* **Information shown**:
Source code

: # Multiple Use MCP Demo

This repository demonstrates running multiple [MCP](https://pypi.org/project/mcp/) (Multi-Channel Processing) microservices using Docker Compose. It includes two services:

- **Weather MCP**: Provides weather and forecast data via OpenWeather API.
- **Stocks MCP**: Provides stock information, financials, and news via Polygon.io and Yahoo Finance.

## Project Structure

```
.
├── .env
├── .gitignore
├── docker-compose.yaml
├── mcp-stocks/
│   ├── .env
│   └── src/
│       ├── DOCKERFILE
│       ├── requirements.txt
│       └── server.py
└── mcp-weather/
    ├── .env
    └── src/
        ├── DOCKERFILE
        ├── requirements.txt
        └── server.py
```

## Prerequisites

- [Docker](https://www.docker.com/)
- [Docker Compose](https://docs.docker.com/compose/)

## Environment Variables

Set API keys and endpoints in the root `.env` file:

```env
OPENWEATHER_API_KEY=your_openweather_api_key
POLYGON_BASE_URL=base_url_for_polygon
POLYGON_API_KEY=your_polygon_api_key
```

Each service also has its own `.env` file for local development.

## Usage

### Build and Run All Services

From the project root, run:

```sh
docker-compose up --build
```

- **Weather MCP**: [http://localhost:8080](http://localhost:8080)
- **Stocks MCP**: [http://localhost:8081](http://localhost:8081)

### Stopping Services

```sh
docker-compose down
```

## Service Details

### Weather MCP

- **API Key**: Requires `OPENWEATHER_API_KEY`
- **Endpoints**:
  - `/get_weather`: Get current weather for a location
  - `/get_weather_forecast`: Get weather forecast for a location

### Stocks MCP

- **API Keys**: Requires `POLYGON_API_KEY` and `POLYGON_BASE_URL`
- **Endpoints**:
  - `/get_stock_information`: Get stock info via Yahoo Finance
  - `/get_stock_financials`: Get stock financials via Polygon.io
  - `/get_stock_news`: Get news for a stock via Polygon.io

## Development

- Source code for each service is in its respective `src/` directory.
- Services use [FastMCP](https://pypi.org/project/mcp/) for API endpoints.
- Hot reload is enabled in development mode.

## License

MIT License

* **What you will do**:
Bring together all lines from the listing that contain the word "Source".

* **Written answer**:
Source code
- Source code for each service is in its respective `src/` directory.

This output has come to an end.